Die Sozialdemokraten verharren in der Schockstarre
Auch nach der Wahl von Andrea Nahles zur Vorsitzenden bleibt die SPD im Tief. Die Doppelrolle als Partei- und Fraktionschefin fällt der Politikerin schwer
Ist Olaf Scholz lediglich eine Kopie von Wolfgang Schäuble? Hat man schon etwas von der neuen Umweltministerin gehört? Und wie heißt noch einmal die neue Familienministerin? Immerhin hat die neue starke Frau der SPD, Parteiund Fraktionschefin Andrea Nahles, ihre auffällige Zurückhaltung aufgegeben und Innenminister Horst Seehofer aufgefordert, ein Konzept für die Ankerzentren vorzulegen. Es gibt sie also noch.
Seit gut zwei Monaten ist die neue Bundesregierung im Amt, doch der Unterschied zwischen Union und SPD könnte auffälliger kaum sein. Während CDU und CSU die Themen besetzen, damit – teils gewollt, teils aber auch ungewollt – die öffentliche Debatte dominieren, verharren die Sozialdemokraten unverändert im Zustand der Schockstarre, in den sie nach dem Desaster bei der Bundestagswahl gefallen sind. Mit letzter Kraft haben sie sich in die Regierung gerettet, nun sind sie zu erschöpft, um eigene Akzente zu setzen. Das machen andere. Der mit allen Wassern gewaschene alte Hase Horst Seehofer und der aufmüpfige Jungspund Jens Spahn haben am Anfang gezeigt, wie man mit einigen wenigen provokanten Äußerungen für Furore sorgt, später legte CSULandesgruppenchef Alexander Dobrindt mit seinen Attacken nach. Die SPD dagegen blieb in der Defensive, beschäftigte sich vor ihrem Parteitag lieber wieder einmal mit sich selber und leistete sich eine überflüssige Führungsdebatte. Entsprechend katastrophal fallen die Umfragewerte aus, die im Niemandsland unter 20 Prozent liegen.

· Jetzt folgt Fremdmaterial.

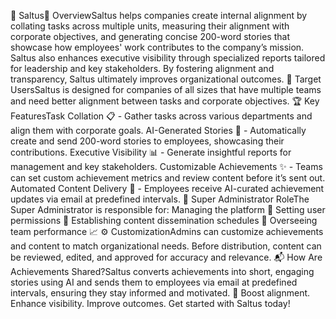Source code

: 🚀 Saltus🌟 OverviewSaltus helps companies create internal alignment by collating tasks across multiple units, measuring their alignment with corporate objectives, and generating concise 200-word stories that showcase how employees' work contributes to the company’s mission.
Saltus also enhances executive visibility through specialized reports tailored for leadership and key stakeholders. By fostering alignment and transparency, Saltus ultimately improves organizational outcomes.
🎯 Target UsersSaltus is designed for companies of all sizes that have multiple teams and need better alignment between tasks and corporate objectives.
🏆 Key FeaturesTask Collation 📋 - Gather tasks across various departments and align them with corporate goals.
AI-Generated Stories 📖 - Automatically create and send 200-word stories to employees, showcasing their contributions.
Executive Visibility 📊 - Generate insightful reports for management and key stakeholders.
Customizable Achievements ✨ - Teams can set custom achievement metrics and review content before it’s sent out.
Automated Content Delivery 📩 - Employees receive AI-curated achievement updates via email at predefined intervals.
🔑 Super Administrator RoleThe Super Administrator is responsible for:
Managing the platform 🔧
Setting user permissions 🔐
Establishing content dissemination schedules 📆
Overseeing team performance 📈
⚙️ CustomizationAdmins can customize achievements and content to match organizational needs. Before distribution, content can be reviewed, edited, and approved for accuracy and relevance.
📬 How Are Achievements Shared?Saltus converts achievements into short, engaging stories using AI and sends them to employees via email at predefined intervals, ensuring they stay informed and motivated.
🚀 Boost alignment. Enhance visibility. Improve outcomes. Get started with Saltus today!
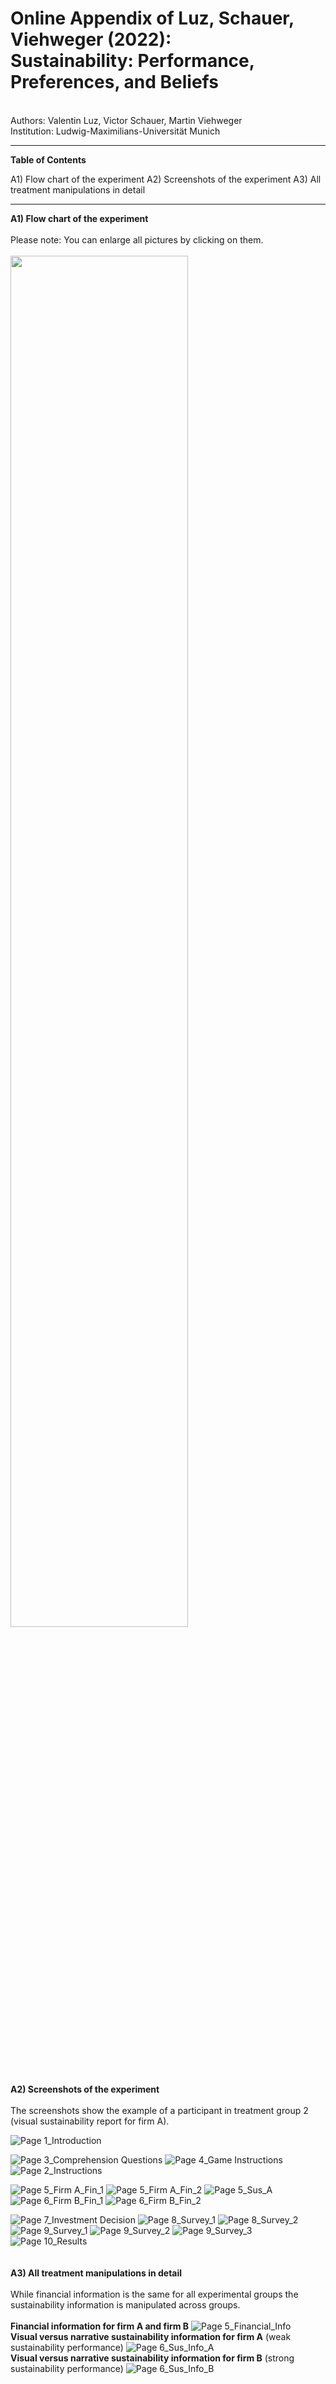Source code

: # Online Appendix of Luz, Schauer, Viehweger (2022): <br> Sustainability: Performance, Preferences, and Beliefs
<br>
Authors: Valentin Luz, Victor Schauer, Martin Viehweger <br>
Institution: Ludwig-Maximilians-Universität Munich <br>

------------------------------

<b> Table of Contents </b>

A1) Flow chart of the experiment
A2) Screenshots of the experiment
A3) All treatment manipulations in detail

------------------------------

<b> A1) Flow chart of the experiment </b>
<br>
<br>
Please note: You can enlarge all pictures by clicking on them.<br> <br>
<img src="https://user-images.githubusercontent.com/78644953/171002879-8274dff1-7202-4935-b936-851d3cc1658a.png" width="75%">
<br>
<b> A2) Screenshots of the experiment </b>
<br>
<br>
The screenshots show the example of a participant in treatment group 2 (visual sustainability report for firm A).<br>

![Page 1_Introduction](https://user-images.githubusercontent.com/78644953/170060919-86947f43-3b30-4414-9fd1-a2e457c0d729.png)

![Page 3_Comprehension Questions](https://user-images.githubusercontent.com/78644953/170065281-56b5dfd1-7304-4226-b2b0-7053797742c5.png)
![Page 4_Game Instructions](https://user-images.githubusercontent.com/78644953/170065287-b9abd5da-09fc-450e-97e5-5c2af0db4ad5.png)
![Page 2_Instructions](https://user-images.githubusercontent.com/78644953/171001450-aa86ff8f-6434-418c-91e3-66128779c0e0.png)

![Page 5_Firm A_Fin_1](https://user-images.githubusercontent.com/78644953/170068495-3a143920-773c-4546-9ba1-e4d4073d7579.png)
![Page 5_Firm A_Fin_2](https://user-images.githubusercontent.com/78644953/170068498-4957ee0a-480b-4453-907c-59d94f43a447.png)
![Page 5_Sus_A](https://user-images.githubusercontent.com/78644953/170068487-2c981e89-e97d-4d09-b43e-03dc949b51b3.png)
![Page 6_Firm B_Fin_1](https://user-images.githubusercontent.com/78644953/170068492-491d6e94-1146-4ae4-9911-aca3ce86f3f3.png)
![Page 6_Firm B_Fin_2](https://user-images.githubusercontent.com/78644953/170068494-de7db7a7-0936-4e38-ab86-93ea3317a384.png)

![Page 7_Investment Decision](https://user-images.githubusercontent.com/78644953/170065948-81956322-6405-40e4-91b4-d032a217f43e.png)
![Page 8_Survey_1](https://user-images.githubusercontent.com/78644953/170060905-8879a979-b8db-4945-8997-2ba8cb874b56.png)
![Page 8_Survey_2](https://user-images.githubusercontent.com/78644953/170060908-ee88908d-3c7f-4bd6-a66e-bb8d076a7ca1.png)
![Page 9_Survey_1](https://user-images.githubusercontent.com/78644953/170060910-5ff44909-e572-41b7-a0e2-7a48f3cfb305.png)
![Page 9_Survey_2](https://user-images.githubusercontent.com/78644953/170066340-b79bee81-6d03-4700-b603-8a5b8e6741ef.png)
![Page 9_Survey_3](https://user-images.githubusercontent.com/78644953/170066535-a6eaa303-4d9b-4cc7-9708-c99534388f80.png)
![Page 10_Results](https://user-images.githubusercontent.com/78644953/170069591-f4ded792-54d4-4dc7-b6f5-a4124852fbe6.png)
<br>
<br>
<br>
<b> A3) All treatment manipulations in detail </b>
<br>
<br>
While financial information is the same for all experimental groups the sustainability information is manipulated across groups.
<br>
<br>
<b>Financial information for firm A and firm B</b>
![Page 5_Financial_Info](https://user-images.githubusercontent.com/78644953/170060872-3314432c-b8f7-4099-9660-5ff62e17478c.png)
<br>
<b>Visual versus narrative sustainability information for firm A</b> (weak sustainability performance)
![Page 6_Sus_Info_A](https://user-images.githubusercontent.com/78644953/170060882-0876a837-c1a0-45f6-84fd-dc673b383de7.jpg)
<br>
<b>Visual versus narrative sustainability information for firm B</b> (strong sustainability performance)
![Page 6_Sus_Info_B](https://user-images.githubusercontent.com/78644953/170060895-e4163919-afa6-4f8c-b14d-c06704ac38f2.jpg)
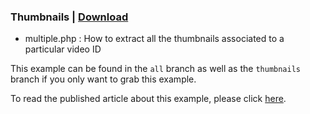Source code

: ### Thumbnails | [Download](https://github.com/viddler/Examples/zipball/thumbnails)

* multiple.php : How to extract all the thumbnails associated to a particular video ID

This example can be found in the `all` branch as well as the `thumbnails` branch if you only want to grab this example.

To read the published article about this example, please click [here](http://blog.viddler.com/phpfunk/multiple-thumbnails/).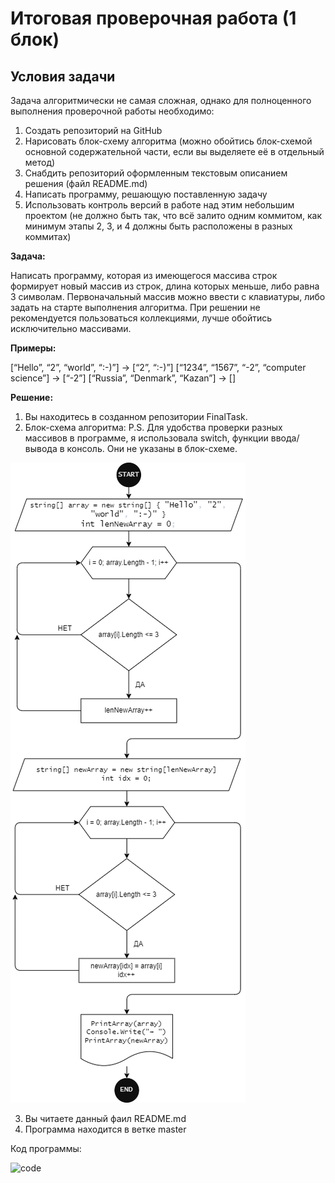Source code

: # Итоговая проверочная работа (1 блок)

## Условия задачи

Задача алгоритмически не самая сложная, однако для полноценного выполнения проверочной работы необходимо:

1. Создать репозиторий на GitHub
2. Нарисовать блок-схему алгоритма (можно обойтись блок-схемой основной содержательной части, если вы выделяете её в отдельный метод)
3. Снабдить репозиторий оформленным текстовым описанием решения (файл README.md)
4. Написать программу, решающую поставленную задачу
5. Использовать контроль версий в работе над этим небольшим проектом (не должно быть так, что всё залито одним коммитом, как минимум этапы 2, 3, и 4 должны быть расположены в разных коммитах)

**Задача:**

Написать программу, которая из имеющегося массива строк формирует новый массив из строк, длина которых меньше, либо равна 3 символам. Первоначальный массив можно ввести с клавиатуры, либо задать на старте выполнения алгоритма. При решении не рекомендуется пользоваться коллекциями, лучше обойтись исключительно массивами.

**Примеры:**

[“Hello”, “2”, “world”, “:-)”] → [“2”, “:-)”]
[“1234”, “1567”, “-2”, “computer science”] → [“-2”]
[“Russia”, “Denmark”, “Kazan”] → []

**Решение:**
1. Вы находитесь в созданном репозитории FinalTask.
2. Блок-схема алгоритма:
P.S. Для удобства проверки разных массивов в программе, я использовала switch, функции ввода/вывода в консоль.
Они не указаны в блок-схеме.

![diagram](Block_diagram.drawio.png)

3. Вы читаете данный фаил README.md
4. Программа находится в ветке master

Код программы:

![code](https://github.com/FoxyGirlAgni/FinalTask/blob/master/Program.cs)
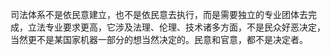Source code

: 司法体系不是依民意建立，也不是依民意去执行，而是需要独立的专业团体去完成，立法专业要求更高，它涉及法理、伦理、技术诸多方面，不是民众好恶决定，当然更不是某国家机器一部分的想当然决定的。民意和官意，都不是决定者。

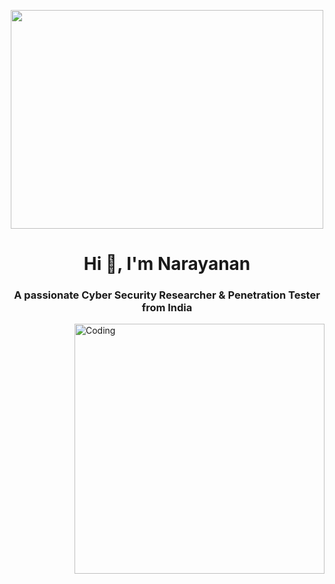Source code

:<p align="center">
  <img src="https://github.com/narayanan-pepul/Read-Me/blob/main/Coder.gif" width="500px" height="350px">
</p>

<h1 align="center">Hi 👋, I'm Narayanan</h1>
<h3 align="center">A passionate Cyber Security Researcher & Penetration Tester from India</h3>
<img align="right" alt="Coding" width="400" src="https://cdn.dribbble.com/users/1162077/screenshots/3848914/programmer.gif">
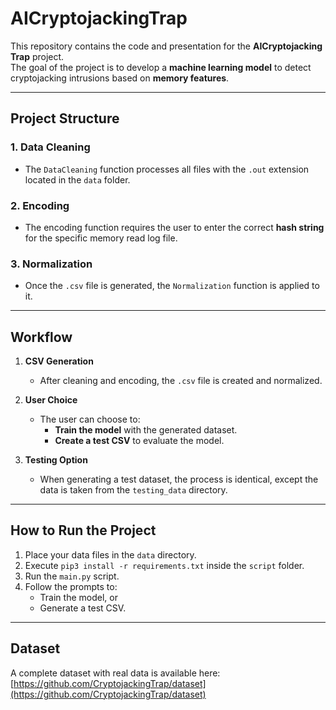 # AICryptojackingTrap

This repository contains the code and presentation for the **AICryptojacking Trap** project.  
The goal of the project is to develop a **machine learning model** to detect cryptojacking intrusions based on **memory features**.

---

## Project Structure

### 1. **Data Cleaning**
- The `DataCleaning` function processes all files with the `.out` extension located in the `data` folder.

### 2. **Encoding**
- The encoding function requires the user to enter the correct **hash string** for the specific memory read log file.

### 3. **Normalization**
- Once the `.csv` file is generated, the `Normalization` function is applied to it.

---

## Workflow

1. **CSV Generation**  
   - After cleaning and encoding, the `.csv` file is created and normalized.

2. **User Choice**
   - The user can choose to:
     - **Train the model** with the generated dataset.
     - **Create a test CSV** to evaluate the model.

3. **Testing Option**
   - When generating a test dataset, the process is identical, except the data is taken from the `testing_data` directory.

---

## How to Run the Project

1. Place your data files in the `data` directory.
2. Execute `pip3 install -r requirements.txt` inside the `script` folder. 
3. Run the `main.py` script.
4. Follow the prompts to:
   - Train the model, or
   - Generate a test CSV.
   
---

## Dataset
A complete dataset with real data is available here:  
[https://github.com/CryptojackingTrap/dataset](https://github.com/CryptojackingTrap/dataset)
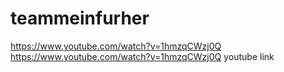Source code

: # teammeinfurher
https://www.youtube.com/watch?v=1hmzqCWzj0Q
https://www.youtube.com/watch?v=1hmzqCWzj0Q
youtube link
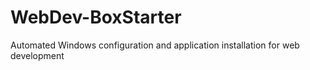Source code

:WebDev-BoxStarter
=================

Automated Windows configuration and application installation for web development
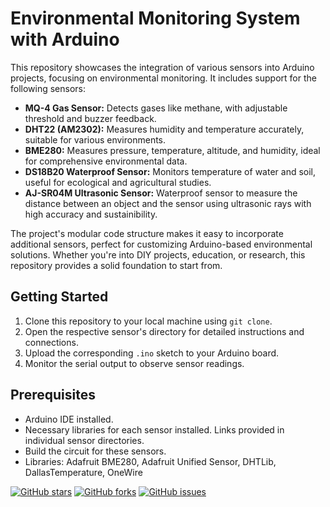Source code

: # Environmental Monitoring System with Arduino

This repository showcases the integration of various sensors into Arduino projects, focusing on environmental monitoring. It includes support for the following sensors:

- **MQ-4 Gas Sensor:** Detects gases like methane, with adjustable threshold and buzzer feedback.
- **DHT22 (AM2302):** Measures humidity and temperature accurately, suitable for various environments.
- **BME280:** Measures pressure, temperature, altitude, and humidity, ideal for comprehensive environmental data.
- **DS18B20 Waterproof Sensor:** Monitors temperature of water and soil, useful for ecological and agricultural studies.
- **AJ-SR04M Ultrasonic Sensor:** Waterproof sensor to measure the distance between an object and the sensor using ultrasonic rays with high accuracy and sustainibility. 

The project's modular code structure makes it easy to incorporate additional sensors, perfect for customizing Arduino-based environmental solutions. Whether you're into DIY projects, education, or research, this repository provides a solid foundation to start from.

## Getting Started

1. Clone this repository to your local machine using `git clone`.
2. Open the respective sensor's directory for detailed instructions and connections.
3. Upload the corresponding `.ino` sketch to your Arduino board.
4. Monitor the serial output to observe sensor readings.

## Prerequisites

- Arduino IDE installed.
- Necessary libraries for each sensor installed. Links provided in individual sensor directories.
- Build the circuit for these sensors.
- Libraries: Adafruit BME280, Adafruit Unified Sensor, DHTLib, DallasTemperature, OneWire



[![GitHub stars](https://img.shields.io/github/stars/alfen-yu/IoT-for-Agriculture.svg?style=social)](https://github.com/alfen-yu/IoT-for-Agriculture/stargazers)
[![GitHub forks](https://img.shields.io/github/forks/alfen-yu/IoT-for-Agriculture.svg?style=social)](https://github.com/alfen-yu/IoT-for-Agriculture/network)
[![GitHub issues](https://img.shields.io/github/issues/alfen-yu/IoT-for-Agriculture.svg)](https://github.com/yourusername/arduino-environment-sensors/issues)
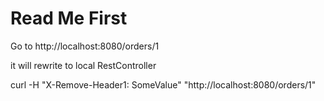 # Read Me First

Go to
http://localhost:8080/orders/1

it will rewrite to local RestController

curl -H "X-Remove-Header1: SomeValue" "http://localhost:8080/orders/1"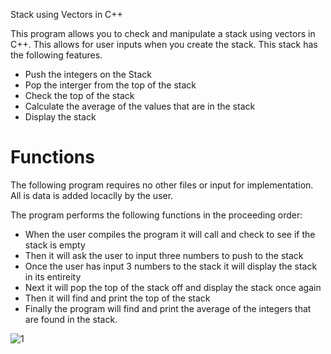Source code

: Stack using Vectors in C++ 

This program allows you to check and manipulate a stack using vectors in C++. This allows for user inputs when you create the stack. This stack has the 
following features. 
- Push the integers on the Stack
- Pop the interger from the top of the stack
- Check the top of the stack
- Calculate the average of the values that are in the stack
- Display the stack 

# Functions #

The following program requires no other files or input for implementation. All is data is added locaclly by the user. 


The program performs the following functions in the proceeding order: 
- When the user compiles the program it will call and check to see if the stack is empty
- Then it will ask the user to input three numbers to push to the stack
- Once the user has input 3 numbers to the stack it will display the stack in its entireity
- Next it will pop the top of the stack off and display the stack once again
- Then it will find and print the top of the stack
- Finally the program will find and print the average of the integers that are found in the stack.

![1](https://github.com/user-attachments/assets/3585772f-5aa4-45e3-bad8-b803dcb39410)
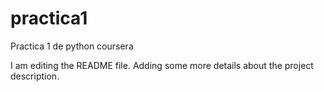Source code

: # practica1
Practica 1 de python coursera

I am editing the README file. Adding some more details about the project description.
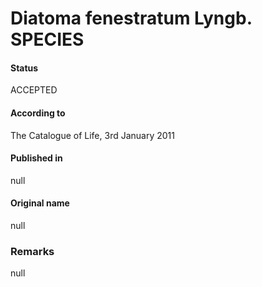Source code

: Diatoma fenestratum Lyngb. SPECIES
=======

#### Status
ACCEPTED

#### According to
The Catalogue of Life, 3rd January 2011

#### Published in
null

#### Original name
null

### Remarks
null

Kein Wunder, dass die Unzufriedenheit in den eigenen Reihen groß ist. Nach außen wirbt die Parteiführung um Geduld, man stehe erst am Anfang des Erneuerungsprozesses, der Zeit brauche. Doch intern wollen die Selbstzweifel nicht weichen. Was auch daran liegt, dass das Duo Nahles/Scholz noch unsicher und zurückhaltend agiert. So bleibt Scholz bislang blass, sein Credo, die SPD müsse durch verlässliche Regierungsarbeit beim Wähler Vertrauen gewinnen, wird nicht von allen in der Partei geteilt, vielmehr werden die Rufe lauter, dass im Etat eine stärkere sozialdemokratische Handschrift sichtbar werden müsste. Nahles wiederum tut sich mit der Doppelrolle als Partei- und Fraktionschefin schwerer als erwartet. Sie bestätigt damit all jene, die auf dem Parteitag argumentierten, man könne nicht gleichzeitig als Fraktionsvorsitzende den Kurs der Regierung unterstützen und als Parteichefin die Erneuerung vorantreiben. Nahles wird daher nicht umhinkommen, sich stärker am Modell Dobrindt zu orientieren, der mit seinen gezielten Provokationen die Rolle des Antreibers wie des Korrektivs übernimmt – auch wenn das den Koalitionsfrieden stört.
Die künftige Arbeitsteilung ist damit vorgegeben: Scholz ist fürs gute Regieren zuständig, Nahles fürs sozialdemokratische Profil. Das aber bedeutet für die Parteichefin, dass sie ihrer nach Erneuerung lechzender Partei nun auch programmatisch etwas bieten muss, jedenfalls mehr als das Abhaken des Koalitionsvertrags. Die SPD war immer dann erfolgreich, wenn sie den sozialen Ausgleich mit der gesellschaftlichen Modernisierung verbinden vermochte, sich für die Schwachen einsetzte, ohne die Leistungsträger zu vernachlässigen. In Zeiten eines dramatischen politischen, wirtschaftlichen und sozialen Wandels, hervorgerufen durch die Globalisierung und die Digitalisierung aller Lebensbereiche, geht es wieder einmal um den Ausgleich von ökonomischen Interessen und dem Schutz der Bürger, um eine neue Balance von individueller Freiheit und allgemeiner Sicherheit. Wenn jemand darin Erfahrung hat, dann die SPD. Eine Aufgabe wie geschaffen für Andrea Nahles.